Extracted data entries
--------------------------------------------------
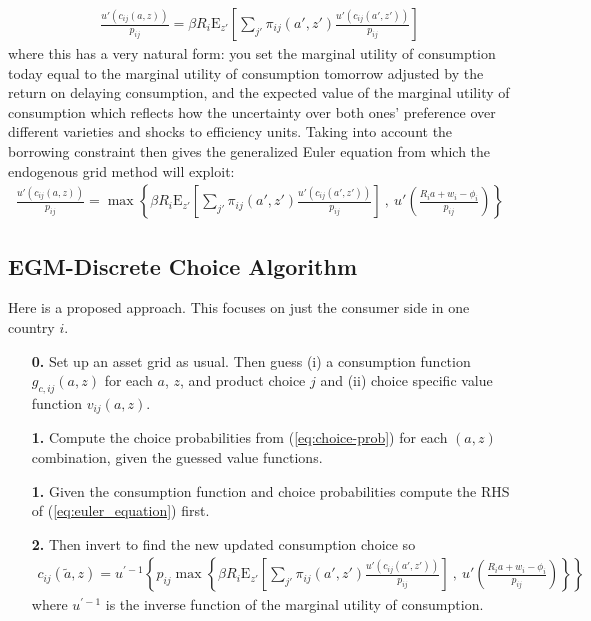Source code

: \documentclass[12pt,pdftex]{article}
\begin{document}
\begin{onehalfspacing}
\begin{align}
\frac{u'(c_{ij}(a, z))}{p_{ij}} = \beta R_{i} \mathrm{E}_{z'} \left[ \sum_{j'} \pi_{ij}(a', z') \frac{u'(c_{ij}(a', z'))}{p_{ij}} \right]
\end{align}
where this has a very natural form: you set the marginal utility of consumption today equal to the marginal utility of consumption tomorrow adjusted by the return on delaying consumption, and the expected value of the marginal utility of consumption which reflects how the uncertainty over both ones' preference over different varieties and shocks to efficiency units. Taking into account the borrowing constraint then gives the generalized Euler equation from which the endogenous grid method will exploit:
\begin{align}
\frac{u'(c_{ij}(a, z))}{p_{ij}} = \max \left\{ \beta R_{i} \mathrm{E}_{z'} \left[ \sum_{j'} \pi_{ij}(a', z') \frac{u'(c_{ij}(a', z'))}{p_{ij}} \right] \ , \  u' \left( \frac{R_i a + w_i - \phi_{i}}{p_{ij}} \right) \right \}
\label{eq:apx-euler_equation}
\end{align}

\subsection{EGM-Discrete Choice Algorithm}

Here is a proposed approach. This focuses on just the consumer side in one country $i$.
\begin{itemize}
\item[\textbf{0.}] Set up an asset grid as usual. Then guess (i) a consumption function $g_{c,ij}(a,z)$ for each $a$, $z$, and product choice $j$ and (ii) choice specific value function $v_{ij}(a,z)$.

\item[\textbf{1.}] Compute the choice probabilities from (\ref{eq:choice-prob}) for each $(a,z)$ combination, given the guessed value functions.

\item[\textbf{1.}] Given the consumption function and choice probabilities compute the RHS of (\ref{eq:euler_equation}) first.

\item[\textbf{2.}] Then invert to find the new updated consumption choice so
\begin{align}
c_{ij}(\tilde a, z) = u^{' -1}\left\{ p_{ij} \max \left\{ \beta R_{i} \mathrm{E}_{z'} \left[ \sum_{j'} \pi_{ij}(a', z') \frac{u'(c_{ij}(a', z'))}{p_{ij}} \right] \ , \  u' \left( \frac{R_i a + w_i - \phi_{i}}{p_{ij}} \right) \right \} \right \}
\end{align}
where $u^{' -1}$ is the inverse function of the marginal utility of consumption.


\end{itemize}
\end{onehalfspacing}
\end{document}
--------------------------------------------------
» **Instructions for the task**:
The entries above, every one of them, should be retyped exactly, with no pictures carried over.

» **Task answer**:
Source code

: \documentclass[12pt,pdftex]{article}
\begin{document}
\begin{onehalfspacing}
\begin{align}
\frac{u'(c_{ij}(a, z))}{p_{ij}} = \beta R_{i} \mathrm{E}_{z'} \left[ \sum_{j'} \pi_{ij}(a', z') \frac{u'(c_{ij}(a', z'))}{p_{ij}} \right]
\end{align}
where this has a very natural form: you set the marginal utility of consumption today equal to the marginal utility of consumption tomorrow adjusted by the return on delaying consumption, and the expected value of the marginal utility of consumption which reflects how the uncertainty over both ones' preference over different varieties and shocks to efficiency units. Taking into account the borrowing constraint then gives the generalized Euler equation from which the endogenous grid method will exploit:
\begin{align}
\frac{u'(c_{ij}(a, z))}{p_{ij}} = \max \left\{ \beta R_{i} \mathrm{E}_{z'} \left[ \sum_{j'} \pi_{ij}(a', z') \frac{u'(c_{ij}(a', z'))}{p_{ij}} \right] \ , \  u' \left( \frac{R_i a + w_i - \phi_{i}}{p_{ij}} \right) \right \}
\label{eq:apx-euler_equation}
\end{align}

\subsection{EGM-Discrete Choice Algorithm}

Here is a proposed approach. This focuses on just the consumer side in one country $i$.
\begin{itemize}
\item[\textbf{0.}] Set up an asset grid as usual. Then guess (i) a consumption function $g_{c,ij}(a,z)$ for each $a$, $z$, and product choice $j$ and (ii) choice specific value function $v_{ij}(a,z)$.

\item[\textbf{1.}] Compute the choice probabilities from (\ref{eq:choice-prob}) for each $(a,z)$ combination, given the guessed value functions.

\item[\textbf{1.}] Given the consumption function and choice probabilities compute the RHS of (\ref{eq:euler_equation}) first.

\item[\textbf{2.}] Then invert to find the new updated consumption choice so
\begin{align}
c_{ij}(\tilde a, z) = u^{' -1}\left\{ p_{ij} \max \left\{ \beta R_{i} \mathrm{E}_{z'} \left[ \sum_{j'} \pi_{ij}(a', z') \frac{u'(c_{ij}(a', z'))}{p_{ij}} \right] \ , \  u' \left( \frac{R_i a + w_i - \phi_{i}}{p_{ij}} \right) \right \} \right \}
\end{align}
where $u^{' -1}$ is the inverse function of the marginal utility of consumption.


\end{itemize}
\end{onehalfspacing}
\end{document}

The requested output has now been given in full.